Yukimi Toro (snow lantern) is a popular lantern with a cute and attractive appearance with a large umbrella, and is used in Japanese gardens all over Japan. They can be seen in many Japanese gardens, which are called “famous gardens,” but they are also used in private gardens without fail. In Matsue City, Shimane Prefecture, lanterns made of raitai stones are famous throughout Japan. They are called Izumo lanterns as they are unique to the Izumo region.

If you look closely, you will see that they vary in shape, but they all have the same large bulky feature. However, they may have four legs, three legs, or other legs.

What is the correct orientation for the three legs among them? The late Mr. Keiji Uehara, the founder of landscape gardening education in Japan, explained this, so let’s take a look at the contents.
Reference: Keiji Uehara, How to Create a Stone Garden, Kajima Shoten, 1996

custom from the Shangtai

When setting up a tripod lantern such as the Yukimi-type, either one or two legs should be facing the front, or the upper seat. In principle, the two legs should be facing each other.

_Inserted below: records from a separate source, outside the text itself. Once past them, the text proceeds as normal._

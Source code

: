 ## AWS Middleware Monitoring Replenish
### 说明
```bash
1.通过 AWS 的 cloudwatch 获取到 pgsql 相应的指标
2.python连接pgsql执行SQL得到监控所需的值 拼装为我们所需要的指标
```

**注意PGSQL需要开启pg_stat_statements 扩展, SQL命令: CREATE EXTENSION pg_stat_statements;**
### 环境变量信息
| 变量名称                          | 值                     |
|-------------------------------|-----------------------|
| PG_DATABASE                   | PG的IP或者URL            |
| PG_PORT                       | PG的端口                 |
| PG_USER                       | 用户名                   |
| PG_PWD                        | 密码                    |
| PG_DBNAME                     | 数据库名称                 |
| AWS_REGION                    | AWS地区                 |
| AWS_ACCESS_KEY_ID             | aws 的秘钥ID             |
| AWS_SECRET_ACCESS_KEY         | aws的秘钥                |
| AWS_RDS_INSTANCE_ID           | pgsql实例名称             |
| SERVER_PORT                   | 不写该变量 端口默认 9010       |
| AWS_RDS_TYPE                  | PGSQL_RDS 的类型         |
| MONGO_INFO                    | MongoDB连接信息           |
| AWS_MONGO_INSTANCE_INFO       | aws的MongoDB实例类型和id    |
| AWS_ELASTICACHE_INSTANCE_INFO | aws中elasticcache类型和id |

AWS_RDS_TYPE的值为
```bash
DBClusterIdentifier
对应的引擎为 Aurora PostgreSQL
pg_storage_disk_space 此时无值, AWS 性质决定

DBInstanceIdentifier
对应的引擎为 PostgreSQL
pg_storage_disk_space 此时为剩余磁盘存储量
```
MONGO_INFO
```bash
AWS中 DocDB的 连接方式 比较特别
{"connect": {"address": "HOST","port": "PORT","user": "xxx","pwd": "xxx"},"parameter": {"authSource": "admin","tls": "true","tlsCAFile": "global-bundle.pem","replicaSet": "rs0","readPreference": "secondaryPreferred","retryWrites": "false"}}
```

This can be seen in the way the incense stand in the alcove is placed.
If the scroll depicts the Buddha, the incense stand is placed in front of the scroll, but since the incense stand is to be offered to the Buddha, the Buddha is the front. Therefore, it is placed facing the Buddha with the two feet facing each other. Conversely, when viewed from the human side, one leg is facing the person.
On the other hand, when there is no Buddhist image on the altar and a guest is admiring the altar, the guest is the principal object of worship, so the two feet should be facing the guest.

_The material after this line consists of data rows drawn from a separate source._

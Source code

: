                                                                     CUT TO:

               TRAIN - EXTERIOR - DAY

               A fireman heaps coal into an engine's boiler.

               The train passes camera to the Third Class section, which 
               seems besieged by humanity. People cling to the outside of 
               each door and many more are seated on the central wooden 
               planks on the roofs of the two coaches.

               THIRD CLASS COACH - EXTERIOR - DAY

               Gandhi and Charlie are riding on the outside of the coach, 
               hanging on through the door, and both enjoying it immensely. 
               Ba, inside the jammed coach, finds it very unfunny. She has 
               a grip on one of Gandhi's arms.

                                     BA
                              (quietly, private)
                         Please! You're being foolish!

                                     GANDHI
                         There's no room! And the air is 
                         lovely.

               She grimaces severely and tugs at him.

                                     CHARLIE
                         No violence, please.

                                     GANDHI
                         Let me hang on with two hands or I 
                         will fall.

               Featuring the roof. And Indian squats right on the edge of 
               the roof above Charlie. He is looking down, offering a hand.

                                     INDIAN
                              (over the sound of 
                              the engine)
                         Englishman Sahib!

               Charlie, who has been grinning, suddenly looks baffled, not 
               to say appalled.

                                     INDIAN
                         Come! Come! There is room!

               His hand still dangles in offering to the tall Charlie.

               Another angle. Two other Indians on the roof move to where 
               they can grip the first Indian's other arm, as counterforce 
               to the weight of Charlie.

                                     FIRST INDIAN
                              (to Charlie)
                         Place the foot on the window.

In the case of a garden, if there is a sanson-ishi (a set of stones resembling the three images of Buddha) or similar stone set behind the incense burner, the two feet should be facing that stone, so the first foot should be in front of the person facing the burner.
This is in accordance with the placement of the feet on the incense stand.

combined with the waterfront

Snow lantern are generally viewed by floating them on the water’s edge, just as the name “Yukimi” is derived from “Ukimi-toro” (floating lantern). In this case, considering the way the lanterns are projected on the water, it is better to place them as close to the water’s edge as possible to make it easier to project them on the surface of the water.

When the lantern is placed with one foot in front of the other, the apex of the triangle is in front of the lantern as seen from above, which is the distance from the center of the lantern to the apex of the triangle. However, when the second foot is in front, the distance between the center of the firebox and the point where one side of the triangle is divided in half, as seen from above, is the shortest distance.

Therefore, from the perspective of viewing the yukimi lantern floating on the water’s edge, it makes more sense to have the two legs in front of the lantern.
In reality, however, aligning the two legs along the shoreline of the waterfront is deliberate and lacks charm. Therefore, it is often placed with the legs slightly offset from each other.


Yukimi lanterns are popular lanterns that can be seen everywhere. However, the direction of these lanterns is surprisingly unknown. If you understand the meaning of the direction of the lanterns, you can appreciate Japanese gardens more profoundly. One can appreciate Japanese gardens more profoundly if one understands the meaning of the direction of the lanterns. By exploring the meaning of the lanterns, you will be able to understand the wishes and spirit of the garden.